A ré, na qualidade de fornecedora de serviço essencial de abastecimento de água, submete-se às regras consumeristas, em especial à responsabilidade objetiva pelos danos causados aos consumidores por defeitos relativos à prestação dos serviços, independentemente da existência de culpa, nos termos do artigo 14 do CDC.
As questões de fato relevantes para a análise da probabilidade do direito, neste momento processual, centram-se em três pontos principais: a) a legitimidade da cobrança das faturas de maio e junho de 2022; b) a validade da multa por suposta violação do medidor; e c) a ocorrência e a legalidade dos cortes no fornecimento de água.

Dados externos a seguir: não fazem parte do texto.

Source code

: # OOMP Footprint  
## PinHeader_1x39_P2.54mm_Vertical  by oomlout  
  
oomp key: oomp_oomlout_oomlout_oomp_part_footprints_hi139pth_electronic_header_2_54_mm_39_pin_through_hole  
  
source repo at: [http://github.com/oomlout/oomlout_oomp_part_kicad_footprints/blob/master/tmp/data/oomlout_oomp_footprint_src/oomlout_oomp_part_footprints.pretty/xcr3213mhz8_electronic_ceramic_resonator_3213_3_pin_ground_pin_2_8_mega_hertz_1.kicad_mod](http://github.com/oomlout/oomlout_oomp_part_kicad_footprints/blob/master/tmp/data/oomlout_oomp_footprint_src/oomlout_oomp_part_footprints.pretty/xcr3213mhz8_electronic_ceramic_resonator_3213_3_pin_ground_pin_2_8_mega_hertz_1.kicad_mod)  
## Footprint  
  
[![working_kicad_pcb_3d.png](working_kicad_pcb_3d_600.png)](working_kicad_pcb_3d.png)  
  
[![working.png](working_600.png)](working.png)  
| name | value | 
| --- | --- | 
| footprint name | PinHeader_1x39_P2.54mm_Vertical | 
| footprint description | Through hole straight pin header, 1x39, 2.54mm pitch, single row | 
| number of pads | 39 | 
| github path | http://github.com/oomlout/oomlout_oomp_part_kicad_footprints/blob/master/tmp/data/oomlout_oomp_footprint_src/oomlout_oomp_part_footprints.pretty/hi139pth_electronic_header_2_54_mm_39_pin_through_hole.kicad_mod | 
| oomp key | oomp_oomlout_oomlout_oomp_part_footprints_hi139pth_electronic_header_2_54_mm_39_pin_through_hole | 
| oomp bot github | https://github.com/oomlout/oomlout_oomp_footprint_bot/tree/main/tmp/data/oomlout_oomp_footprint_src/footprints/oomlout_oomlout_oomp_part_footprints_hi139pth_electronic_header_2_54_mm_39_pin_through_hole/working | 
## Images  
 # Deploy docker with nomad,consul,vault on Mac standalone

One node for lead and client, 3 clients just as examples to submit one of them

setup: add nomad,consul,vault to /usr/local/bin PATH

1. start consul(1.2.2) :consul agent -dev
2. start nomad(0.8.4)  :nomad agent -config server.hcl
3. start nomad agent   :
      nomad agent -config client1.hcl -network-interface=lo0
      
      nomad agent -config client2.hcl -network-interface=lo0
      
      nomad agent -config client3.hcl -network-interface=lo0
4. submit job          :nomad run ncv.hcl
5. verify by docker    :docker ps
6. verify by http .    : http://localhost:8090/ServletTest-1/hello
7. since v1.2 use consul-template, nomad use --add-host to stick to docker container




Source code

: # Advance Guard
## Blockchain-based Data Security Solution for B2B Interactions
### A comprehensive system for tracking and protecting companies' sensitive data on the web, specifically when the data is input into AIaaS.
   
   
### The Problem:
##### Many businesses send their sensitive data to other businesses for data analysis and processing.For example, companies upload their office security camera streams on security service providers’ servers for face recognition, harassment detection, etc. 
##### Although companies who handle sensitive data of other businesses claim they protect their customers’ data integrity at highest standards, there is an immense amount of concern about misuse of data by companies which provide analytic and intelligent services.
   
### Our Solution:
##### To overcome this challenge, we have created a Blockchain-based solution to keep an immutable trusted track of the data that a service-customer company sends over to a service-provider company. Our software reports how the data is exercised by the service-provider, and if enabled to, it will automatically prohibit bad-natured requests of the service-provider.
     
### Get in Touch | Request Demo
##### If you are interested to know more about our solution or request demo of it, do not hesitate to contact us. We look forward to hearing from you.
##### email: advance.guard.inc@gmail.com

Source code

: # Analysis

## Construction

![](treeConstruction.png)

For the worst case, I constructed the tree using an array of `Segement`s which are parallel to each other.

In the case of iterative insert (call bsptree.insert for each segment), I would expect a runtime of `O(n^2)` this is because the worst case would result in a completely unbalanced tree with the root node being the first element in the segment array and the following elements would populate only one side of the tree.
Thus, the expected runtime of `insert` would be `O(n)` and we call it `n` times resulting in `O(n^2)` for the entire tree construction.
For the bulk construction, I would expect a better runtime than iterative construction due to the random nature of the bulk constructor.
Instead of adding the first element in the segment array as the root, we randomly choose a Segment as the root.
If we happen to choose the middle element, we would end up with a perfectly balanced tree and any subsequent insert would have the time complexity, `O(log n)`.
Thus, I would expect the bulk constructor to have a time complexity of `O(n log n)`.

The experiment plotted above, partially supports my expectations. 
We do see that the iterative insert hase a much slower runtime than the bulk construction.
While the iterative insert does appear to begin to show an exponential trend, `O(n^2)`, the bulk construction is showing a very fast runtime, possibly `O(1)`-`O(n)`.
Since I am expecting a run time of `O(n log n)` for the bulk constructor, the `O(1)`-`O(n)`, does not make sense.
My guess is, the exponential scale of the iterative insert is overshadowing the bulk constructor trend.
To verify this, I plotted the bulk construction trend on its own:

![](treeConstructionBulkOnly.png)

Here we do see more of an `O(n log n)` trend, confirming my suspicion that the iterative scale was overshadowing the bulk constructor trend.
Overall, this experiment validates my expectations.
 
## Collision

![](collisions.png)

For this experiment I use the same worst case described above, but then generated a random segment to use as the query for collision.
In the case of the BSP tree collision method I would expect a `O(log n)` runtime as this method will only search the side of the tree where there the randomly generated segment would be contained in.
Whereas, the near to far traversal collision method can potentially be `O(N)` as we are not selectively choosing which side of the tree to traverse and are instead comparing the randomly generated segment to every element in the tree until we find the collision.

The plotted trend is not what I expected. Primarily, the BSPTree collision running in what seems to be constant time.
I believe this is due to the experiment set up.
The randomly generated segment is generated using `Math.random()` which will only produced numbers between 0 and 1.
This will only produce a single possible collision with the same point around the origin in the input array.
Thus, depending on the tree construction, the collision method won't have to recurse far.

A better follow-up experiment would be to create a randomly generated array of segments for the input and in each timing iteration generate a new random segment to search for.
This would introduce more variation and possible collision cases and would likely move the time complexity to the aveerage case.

A autora alega que as faturas de maio e junho de 2022 são indevidas, pois se referem a período anterior à troca de titularidade para o seu nome em julho de 2022.
Embora as contas anexadas (index 197352525) sob a matrícula da autora (102638408-4) apresentem os meses de maio e junho de 2022 como "ABERTO", a própria resposta da ré à reclamação no PROCON, conforme relatado na petição inicial (index 197349966), indica que tais débitos "se encontra[m] vinculado ao contrato de nº 298031 com situaçã[o] Assim as faturas em aberto não possuem vínculos com o contrato da [reclamante]".
Essa informação, emanada da própria ré em sede administrativa, confere significativa probabilidade à alegação da autora de que os débitos de maio e junho de 2022 não lhe pertencem, apesar de constarem sob a matrícula da unidade consumidora.
Quanto à multa por suposta violação do medidor, a autora alega que lhe foi atribuída quando da religação e troca do hidrômetro, sendo parcelada em 24 vezes de R$ 125,60.
As faturas anexadas (index 197352525) de outubro, novembro e dezembro de 2023, e janeiro e fevereiro de 2024, de fato, apresentam a rubrica "PARCELAMENTO NOTIFICACA" no valor de R$ 125,60.
A autora contesta a validade dessa multa, atribuindo-a a uma "suposta violação".
Embora a autora não apresente prova da inexistência da violação neste momento, a imposição unilateral de multa por concessionária de serviço público, sem a observância do devido processo legal administrativo, que garanta ao consumidor o direito ao contraditório e à ampla defesa, incluindo a possibilidade de perícia no medidor, é questionável sob a ótica do direito do consumidor e dos princípios que regem os serviços públicos.
A jurisprudência pátria tem se posicionado no sentido da necessidade de procedimento formal para apuração de irregularidades em medidores, não bastando a simples constatação unilateral pela concessionária.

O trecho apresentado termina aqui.